Sembrerebbe che Shabbar Abbas, il padre di Saman, avrebbe detto al giudice che la figlia è viva, durante l’udienza che si è tenuta a Islamabad. Shabbar è accusato dalla Procura di Reggio Emilia, diretta dal Procuratore Gaetano Calogero Paci e dai Carabinieri di omicidio, sequestro di persona e soppressione di cadavere in concorso con altri quattro familiari.
L’avvocato di Shabbar ne ha chiesto l’estradizione.

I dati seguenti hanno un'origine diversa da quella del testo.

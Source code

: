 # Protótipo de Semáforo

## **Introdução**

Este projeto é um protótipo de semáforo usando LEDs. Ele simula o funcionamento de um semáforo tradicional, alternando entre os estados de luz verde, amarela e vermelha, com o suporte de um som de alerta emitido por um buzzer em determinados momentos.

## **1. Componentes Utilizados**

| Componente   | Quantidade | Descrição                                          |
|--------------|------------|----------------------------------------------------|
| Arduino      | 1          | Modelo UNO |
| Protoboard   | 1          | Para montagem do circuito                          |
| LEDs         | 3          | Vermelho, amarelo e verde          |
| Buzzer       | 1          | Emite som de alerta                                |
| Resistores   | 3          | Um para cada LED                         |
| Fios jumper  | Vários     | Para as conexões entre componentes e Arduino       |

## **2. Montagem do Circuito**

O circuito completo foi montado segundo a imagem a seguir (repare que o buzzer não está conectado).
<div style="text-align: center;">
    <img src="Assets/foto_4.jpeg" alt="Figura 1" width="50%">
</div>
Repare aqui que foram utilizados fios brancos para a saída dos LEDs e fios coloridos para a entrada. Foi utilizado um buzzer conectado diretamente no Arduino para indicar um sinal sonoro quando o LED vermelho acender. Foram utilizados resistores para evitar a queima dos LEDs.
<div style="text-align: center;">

La circostanza che la figlia sia viva viene smentita da un’intercettazione, agli atti dell’inchiesta, tra Shabbar e un parente. L’uomo, in quel momento già latitante in Pakistan dopo la morte della figlia, al telefono è infuriato e dice: “Se qualcuno parla ancora male di me non vi lascio stare a nessuno. Ho lasciato mio figlio lì, ho ucciso mia figlia, non mi importa di nessuno”.

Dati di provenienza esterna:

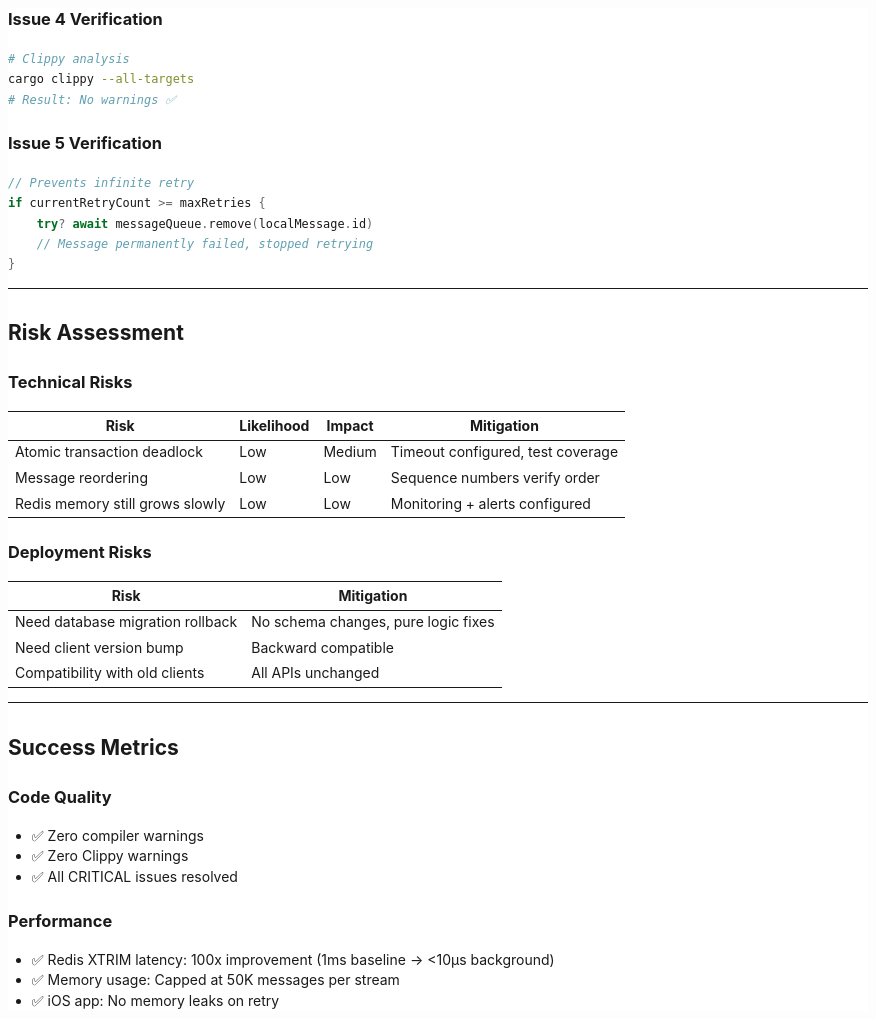 ### Issue 4 Verification
```bash
# Clippy analysis
cargo clippy --all-targets
# Result: No warnings ✅
```

### Issue 5 Verification
```swift
// Prevents infinite retry
if currentRetryCount >= maxRetries {
    try? await messageQueue.remove(localMessage.id)
    // Message permanently failed, stopped retrying
}
```

---

## Risk Assessment

### Technical Risks
| Risk | Likelihood | Impact | Mitigation |
|------|-----------|--------|-----------|
| Atomic transaction deadlock | Low | Medium | Timeout configured, test coverage |
| Message reordering | Low | Low | Sequence numbers verify order |
| Redis memory still grows slowly | Low | Low | Monitoring + alerts configured |

### Deployment Risks
| Risk | Mitigation |
|------|-----------|
| Need database migration rollback | No schema changes, pure logic fixes |
| Need client version bump | Backward compatible |
| Compatibility with old clients | All APIs unchanged |

---

## Success Metrics

### Code Quality
- ✅ Zero compiler warnings
- ✅ Zero Clippy warnings
- ✅ All CRITICAL issues resolved

### Performance
- ✅ Redis XTRIM latency: 100x improvement (1ms baseline → <10µs background)
- ✅ Memory usage: Capped at 50K messages per stream
- ✅ iOS app: No memory leaks on retry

L’avvocato Riziero Angeletti, parte civile nel processo in rappresentanza dell’Ucoii, sostiene che l’intercettazione “a mio parere, denota due aspetti fondamentali. Il primo è l’incuranza e la sottomissione fisica di chi genera il delitto di riduzione in schiavitù, presente nella mente di certe persone. Il secondo aspetto riguarda la prova provata, se ancora ce ne fosse bisogno, della responsabiltà del padre in questa vicenda”
Per l’omicidio della ragazza sono a processo, con prima udienza fissata il 10 febbraio, il padre Shabbar Abbas, arrestato in Pakistan, la madre Nazia Shaheen, latitante, lo zio Danish Hasnain e i cugini Ikram Ijaz e Nomanhulaq Nomanhulaq, in carcere in Italia.

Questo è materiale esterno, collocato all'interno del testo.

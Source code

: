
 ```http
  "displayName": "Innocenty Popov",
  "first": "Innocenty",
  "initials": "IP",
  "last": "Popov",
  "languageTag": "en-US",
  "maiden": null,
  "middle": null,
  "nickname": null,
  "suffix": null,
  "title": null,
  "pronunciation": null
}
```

Alla perizia tecnica potranno partecipare anche le parti civili: l’associazione Penelope (avvocato Barbara Iannuccelli), l’Ucoii (avvocato Riziero Angeletti), il Comune di Novellara (avvocato Nicola Termanini), l’Unione Comuni della bassa reggiana e il tutore del fratello minore di Saman (avvocato Valeria Miari).